Cette étude de base montrait que la VGMS ne touchait pas seulement les élèves mais que certaines de nos membres enseignants en étaient également victimes. Certaines personnes ont indiqué ne plus vouloir enseigner à leur poste actuel parce que l’environnement de travail était devenu hostile.

Les principales formes de VGMS révélées par l’enquête étaient : des avances sexuelles des enseignants envers les élèves, des avances sexuelles entre membres du personnel enseignant et administratif, des tenues vestimentaires indécentes, du harcèlement, des propos injurieux de la part du personnel

enseignant ou administratif, pour n’en citer que quelques-unes.
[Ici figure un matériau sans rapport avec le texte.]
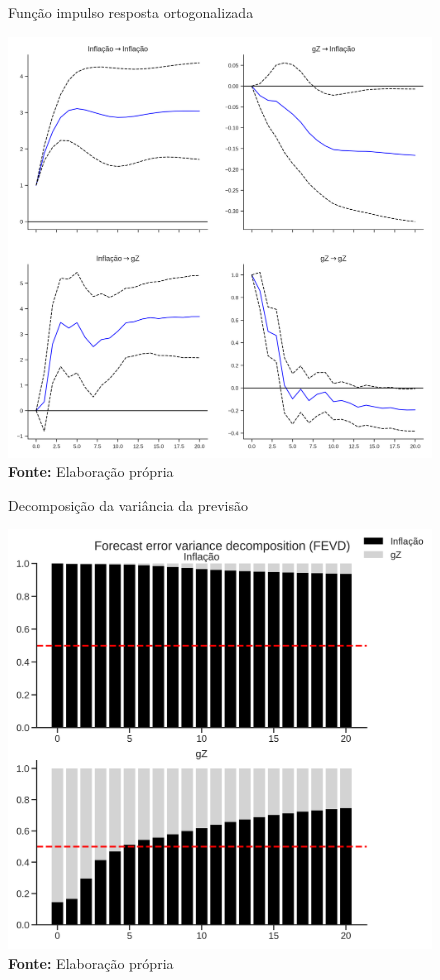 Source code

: \begin{figure}[htb]
	\centering
	\caption{Função impulso resposta ortogonalizada}
	\label{fevd}
	\includegraphics[width=\textwidth]{../../Modelo/SeriesTemporais/figs/Impulso_VECM_Infla.png}
	\caption*{\textbf{Fonte:} Elaboração própria}
\end{figure}


\begin{figure}[htb]
	\centering
	\caption{Decomposição da variância da previsão}
	\label{fevd}
	\includegraphics[width = \textwidth]{../../Modelo/SeriesTemporais/figs/FEVD_VECMpython_Infla.png}
	\caption*{\textbf{Fonte:} Elaboração própria}
\end{figure}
Ces révélations témoignaient clairement que la lutte contre la VGMS était une urgence pour moi et mon syndicat.

L’un des constats de cette étude qui m’a particulièrement touché était l’absence de structure de soutien fiable dans certains établissements scolaires pour les filles qui avaient leurs règles. Certaines filles manquaient l’école en période de menstrues de crainte de subir des quolibets des garçons si elles se tâchaient de sang faute de serviettes hygiéniques, que certaines écoles ne fournissaient pas en dépannage. Également important, l’étude de base du BETUZ indiquait clairement que si l’on n’empêche pas la VGMS, il sera difficile de dispenser un enseignement et un apprentissage de qualité. Elle montrait que la VGMS avait une incidence sur la performance du corps enseignant et affaiblissait aussi l’estime de soi des élèves. Les recommandations de cette étude comprenaient la création de départements fonctionnels d’orientation et d’accompagnement dans tous les établissements ainsi qu’une action de toutes les parties prenantes de l’éducation contre la VGMS.

C’est à ce moment que j’ai intégré la VGMS à mes activités syndicales et que je me suis intéressé davantage à ce combat. J’ai réalisé que nous avions tous la responsabilité de débarrasser nos établissements scolaires de la VGMS, pour ainsi en faire des lieux sûrs afin que chaque personne puisse bénéficier d’un enseignement et d’un apprentissage de qualité.